A healthy lifestyle blog by ACE Certified Group Exercise Trainer.

Exercise DVD Review: Amy Dixon Raise Some Bell

I just started teaching kettlebell classes at the Dance Center and I am getting my certification next month, so I've been scowering the internet for Kettlebell workouts. One of the DVDs I ordered is Amy Dixon's Raise Some Bell.

From Amazon.com
I love Amy Dixon's Breathless Body workouts, so I thought I'd try her kettlebell dvd. One thing I love about Amy's workouts is that they are HARD. No joke. Her breathless body workouts made me want to puke. In a good way, of course. Not everyone likes HARD. If you don't - I don't suggest her videos unless you are ok with modifying and taking longer breaks, less reps, etc.

The DVD is a 40 minute total body cardio/toning workout with the kettlebell. There is a kettlebell 101 segment if you want to learn proper form/holds. There is also a 10 minute Core segment.

I have to admit, I couldn't really do the entire 40 minutes when I started. It is seriously hard. I used a 10lb bell at first and now I use a 15 for almost the entire thing. I do think it's a little more advanced, so if it's your first time using a kettlebell, I recommend Jillian Michael's Shred video instead. I think that is more do-able for a beginner or someone new to kettlebell. However, if you've been using your bell for awhile and are ready to take it to the next level, Amy's your girl.
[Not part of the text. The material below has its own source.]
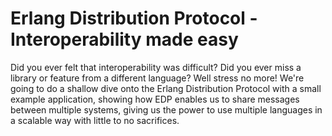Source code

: # Erlang Distribution Protocol - Interoperability made easy

Did you ever felt that interoperability was difficult? Did you ever miss a library or feature from a different language? Well stress no more! We're going to do a shallow dive onto the Erlang Distribution Protocol with a small example application, showing how EDP enables us to share messages between multiple systems, giving us the power to use multiple languages in a scalable way with little to no sacrifices.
One thing that made this video stand out was how high she gets your heartrate going with her moves. She incorporates a kettlebell burpee, lots of wood chops with the bell, and lots of great core work. I really enjoyed the high intensity of the video. Be ready to sweat and don't fret if you can't do the whole thing. The only move I really didn't like was the "around the world" type rotation where you are swinging the bell and doing a walking rotation at the same time. I feel like that move would invite injury and improper form for most kettlebell'ers/

Overall, I would give this workout a 5 out of 5 stars! Great for midlevel to advanced kettlebell'ers, but probably not for a beginner.